▸ **Your assignment**
Without copying the images, write out all the entries below verbatim.

▸ **Saved entries**
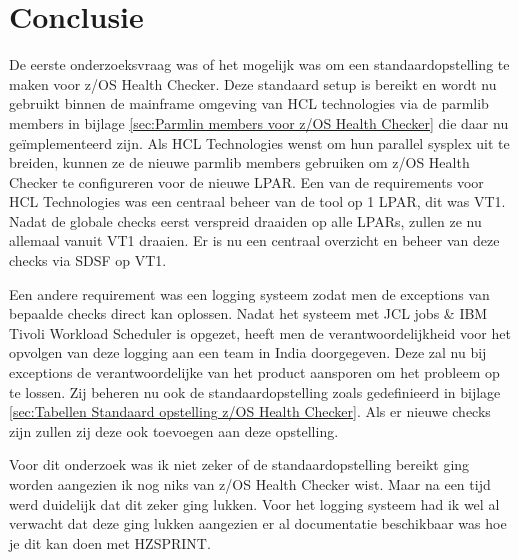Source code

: 
\chapter{Conclusie}
\label{ch:conclusie}


De eerste onderzoeksvraag was of het mogelijk was om een standaardopstelling te maken voor z/OS Health Checker. Deze standaard setup is bereikt en wordt nu gebruikt binnen de mainframe omgeving van HCL technologies via de parmlib members in bijlage \ref{sec:Parmlin members voor z/OS Health Checker} die daar nu geïmplementeerd zijn. Als HCL Technologies wenst om hun parallel sysplex uit te breiden, kunnen ze de nieuwe parmlib members gebruiken om z/OS Health Checker te configureren voor de nieuwe LPAR. Een van de requirements voor HCL Technologies was een centraal beheer van de tool op 1 LPAR, dit was VT1. Nadat de globale checks eerst verspreid draaiden op alle LPARs, zullen ze nu allemaal vanuit VT1 draaien. Er is nu een centraal overzicht en beheer van deze checks via SDSF op VT1. 

Een andere requirement was een logging systeem zodat men de exceptions van bepaalde checks direct kan oplossen. Nadat het systeem met JCL jobs \& IBM Tivoli Workload Scheduler is opgezet, heeft men de verantwoordelijkheid voor het opvolgen van deze logging aan een team in India doorgegeven. Deze zal nu bij exceptions de verantwoordelijke van het product aansporen om het probleem op te lossen. Zij beheren nu ook de standaardopstelling zoals gedefinieerd in bijlage \ref{sec:Tabellen Standaard opstelling z/OS Health Checker}. Als er nieuwe checks zijn zullen zij deze ook toevoegen aan deze opstelling.

Voor dit onderzoek was ik niet zeker of de standaardopstelling bereikt ging worden aangezien ik nog niks van z/OS Health Checker wist. Maar na een tijd werd duidelijk dat dit zeker ging lukken. Voor het logging systeem had ik wel al verwacht dat deze ging lukken aangezien er al documentatie beschikbaar was hoe je dit kan doen met HZSPRINT.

▸ **Answer to the exercise**
Source code

: 
\chapter{Conclusie}
\label{ch:conclusie}


De eerste onderzoeksvraag was of het mogelijk was om een standaardopstelling te maken voor z/OS Health Checker. Deze standaard setup is bereikt en wordt nu gebruikt binnen de mainframe omgeving van HCL technologies via de parmlib members in bijlage \ref{sec:Parmlin members voor z/OS Health Checker} die daar nu geïmplementeerd zijn. Als HCL Technologies wenst om hun parallel sysplex uit te breiden, kunnen ze de nieuwe parmlib members gebruiken om z/OS Health Checker te configureren voor de nieuwe LPAR. Een van de requirements voor HCL Technologies was een centraal beheer van de tool op 1 LPAR, dit was VT1. Nadat de globale checks eerst verspreid draaiden op alle LPARs, zullen ze nu allemaal vanuit VT1 draaien. Er is nu een centraal overzicht en beheer van deze checks via SDSF op VT1. 

Een andere requirement was een logging systeem zodat men de exceptions van bepaalde checks direct kan oplossen. Nadat het systeem met JCL jobs \& IBM Tivoli Workload Scheduler is opgezet, heeft men de verantwoordelijkheid voor het opvolgen van deze logging aan een team in India doorgegeven. Deze zal nu bij exceptions de verantwoordelijke van het product aansporen om het probleem op te lossen. Zij beheren nu ook de standaardopstelling zoals gedefinieerd in bijlage \ref{sec:Tabellen Standaard opstelling z/OS Health Checker}. Als er nieuwe checks zijn zullen zij deze ook toevoegen aan deze opstelling.

Voor dit onderzoek was ik niet zeker of de standaardopstelling bereikt ging worden aangezien ik nog niks van z/OS Health Checker wist. Maar na een tijd werd duidelijk dat dit zeker ging lukken. Voor het logging systeem had ik wel al verwacht dat deze ging lukken aangezien er al documentatie beschikbaar was hoe je dit kan doen met HZSPRINT.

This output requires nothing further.